## Problem to solve
When a line of the entries contains the word "below", report that line.

## Input for this task

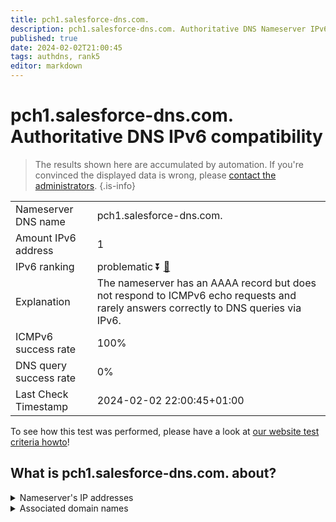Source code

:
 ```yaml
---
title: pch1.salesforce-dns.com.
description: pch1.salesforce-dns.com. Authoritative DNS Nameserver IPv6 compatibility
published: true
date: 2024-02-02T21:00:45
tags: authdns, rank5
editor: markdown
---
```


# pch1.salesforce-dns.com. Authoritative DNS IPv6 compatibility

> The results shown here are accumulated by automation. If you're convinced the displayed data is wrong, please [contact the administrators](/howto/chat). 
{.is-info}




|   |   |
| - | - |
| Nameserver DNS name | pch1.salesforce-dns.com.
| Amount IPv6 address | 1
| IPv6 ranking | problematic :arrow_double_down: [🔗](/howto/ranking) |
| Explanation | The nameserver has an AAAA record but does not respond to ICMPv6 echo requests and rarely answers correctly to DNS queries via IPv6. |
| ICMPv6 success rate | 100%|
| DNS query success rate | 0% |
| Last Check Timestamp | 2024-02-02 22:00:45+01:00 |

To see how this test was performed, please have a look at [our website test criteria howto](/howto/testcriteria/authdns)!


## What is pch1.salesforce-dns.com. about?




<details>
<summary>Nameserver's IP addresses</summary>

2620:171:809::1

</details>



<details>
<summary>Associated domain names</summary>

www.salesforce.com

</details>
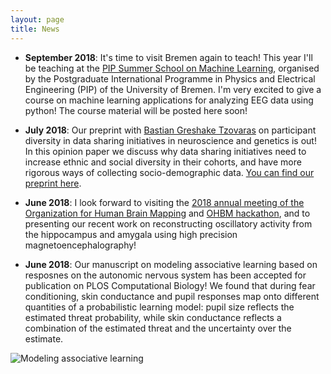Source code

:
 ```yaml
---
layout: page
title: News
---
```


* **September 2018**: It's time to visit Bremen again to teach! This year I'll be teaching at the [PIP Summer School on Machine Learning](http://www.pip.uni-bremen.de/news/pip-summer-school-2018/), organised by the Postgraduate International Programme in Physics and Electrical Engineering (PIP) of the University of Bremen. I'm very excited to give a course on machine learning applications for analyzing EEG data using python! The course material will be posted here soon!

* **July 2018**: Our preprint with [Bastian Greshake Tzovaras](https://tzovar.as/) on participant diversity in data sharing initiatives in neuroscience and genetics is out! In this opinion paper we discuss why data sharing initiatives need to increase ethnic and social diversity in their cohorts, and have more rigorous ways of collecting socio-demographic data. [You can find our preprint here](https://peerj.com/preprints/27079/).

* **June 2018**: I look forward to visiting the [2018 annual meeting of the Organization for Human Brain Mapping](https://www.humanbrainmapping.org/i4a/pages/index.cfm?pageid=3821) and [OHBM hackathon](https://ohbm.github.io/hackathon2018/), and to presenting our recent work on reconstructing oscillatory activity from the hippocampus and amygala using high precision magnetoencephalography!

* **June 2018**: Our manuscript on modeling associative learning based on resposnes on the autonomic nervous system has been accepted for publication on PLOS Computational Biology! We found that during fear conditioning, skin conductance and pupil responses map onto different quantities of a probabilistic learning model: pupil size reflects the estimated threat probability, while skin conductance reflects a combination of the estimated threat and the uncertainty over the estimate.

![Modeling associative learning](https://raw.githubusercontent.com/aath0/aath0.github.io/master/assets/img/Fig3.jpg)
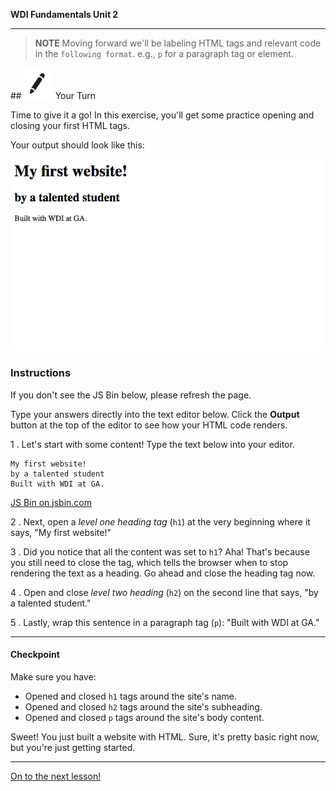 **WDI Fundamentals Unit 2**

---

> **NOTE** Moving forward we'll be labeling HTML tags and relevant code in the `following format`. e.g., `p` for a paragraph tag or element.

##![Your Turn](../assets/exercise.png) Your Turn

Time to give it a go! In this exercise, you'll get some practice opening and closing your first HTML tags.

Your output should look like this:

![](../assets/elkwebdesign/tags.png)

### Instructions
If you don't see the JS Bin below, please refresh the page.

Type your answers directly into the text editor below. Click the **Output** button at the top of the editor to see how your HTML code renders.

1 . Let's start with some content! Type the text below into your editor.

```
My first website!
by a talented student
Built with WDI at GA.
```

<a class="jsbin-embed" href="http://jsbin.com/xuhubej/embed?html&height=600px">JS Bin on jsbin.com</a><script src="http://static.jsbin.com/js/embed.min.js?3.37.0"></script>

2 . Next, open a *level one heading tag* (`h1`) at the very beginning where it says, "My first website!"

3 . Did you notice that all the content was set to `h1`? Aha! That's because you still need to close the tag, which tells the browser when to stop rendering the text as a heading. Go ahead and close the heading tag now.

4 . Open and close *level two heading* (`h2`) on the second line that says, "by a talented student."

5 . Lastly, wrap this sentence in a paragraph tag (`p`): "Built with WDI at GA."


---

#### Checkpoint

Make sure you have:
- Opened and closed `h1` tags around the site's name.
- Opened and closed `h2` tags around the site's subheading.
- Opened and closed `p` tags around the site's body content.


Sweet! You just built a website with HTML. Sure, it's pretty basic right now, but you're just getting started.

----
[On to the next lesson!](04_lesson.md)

## Answer to this exercise
If you don't see the JS Bin below, please refresh the page.
Type your answers directly into the text editor below. Click the **Output** button at the top of the editor to see how your HTML code renders.
1 . Let's start with some content! Type the text below into your editor.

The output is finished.